Mark Levy

The Right Position Makes Enemies

The other day Audible sent me an email advertisement that read, “Rants & Raves: 25 Books that Have You at Extremes.” It featured audio books that had each received a considerable number of listener ratings on both ends of the rating spectrum: admiring five-star reviews and damning one-star reviews.

These bestsellers were polarizing. Each had thrilled some customers and enraged others.

For example, a five-star reviewer used “The 4-Hour Work Week” to start his own software company and live “my life as I want it.” A one-star reviewer thought some of the book’s practices “deceptive and unethical.”

A five-star reviewer said “The Five People You Meet in Heaven” is “universal in its appeal” and moved him to “good tears.” A one-star reviewer called it “a nauseating patchwork of cliché that inspires only suicide.”

In a write-up for “Exit Ghost,” a five-star reviewer called author Philip Roth “the greatest writer of all time,” and said Roth has taught him more “about my country then from any politician, history book, or New York Times’ editorial.” A one-star reviewer compared listening to Roth’s novel as “akin to root canal at the dentist.

The Audible advertisement illustrates a lesson for those of us trying to position a book, a business, or a concept: If you create something that strongly speaks to one kind of person, you’re likely going to turn off people who don’t fit that group. It’s to be expected.

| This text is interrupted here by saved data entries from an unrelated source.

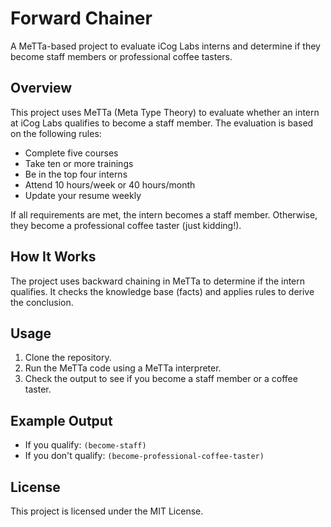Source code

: # Forward Chainer

A MeTTa-based project to evaluate iCog Labs interns and determine if they become staff members or professional coffee tasters.

## Overview
This project uses MeTTa (Meta Type Theory) to evaluate whether an intern at iCog Labs qualifies to become a staff member. The evaluation is based on the following rules:
- Complete five courses
- Take ten or more trainings
- Be in the top four interns
- Attend 10 hours/week or 40 hours/month
- Update your resume weekly

If all requirements are met, the intern becomes a staff member. Otherwise, they become a professional coffee taster (just kidding!).

## How It Works
The project uses backward chaining in MeTTa to determine if the intern qualifies. It checks the knowledge base (facts) and applies rules to derive the conclusion.

## Usage
1. Clone the repository.
2. Run the MeTTa code using a MeTTa interpreter.
3. Check the output to see if you become a staff member or a coffee taster.

## Example Output
- If you qualify: `(become-staff)`
- If you don't qualify: `(become-professional-coffee-taster)`

## License
This project is licensed under the MIT License.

In his book “PyroMarketing,” Greg Stielstra makes a similar point in talking about mushrooms:

“I hate mushrooms. I can’t stand their texture, their appearance, or their flavor. Yet – despite knowing full well they are a fungus – many of my friends and relatives love them. And what’s more, they love them for the very same reasons I hate them. They love their texture, their appearance, and their flavor. If you removed the qualities that make a mushroom a mushroom, your attempts to pacify the haters would alienate mushroom lovers. Making a mushroom less ‘mushroomy’ won’t attract both groups.” (p. 78)

The way to sell more mushrooms, then, is not to tone them down. The way to sell more mushrooms is to find those people who adore them for exactly what they are.

Jerry Garcia also used food to draw a parallel between Grateful Dead fanatics and the rest of society. Garcia compared the Dead to licorice. Some people wouldn’t touch the candy. But those who liked it, really liked it.

Know what makes you, your service, or your product valuable and different, and don’t back down from it. Get it out to the people who will love you for it.

Prepare Mexican food for Mexican food lovers. Write romance novels for romance novel readers. Create shooter games for people who stay up 24/7 playing shooter games.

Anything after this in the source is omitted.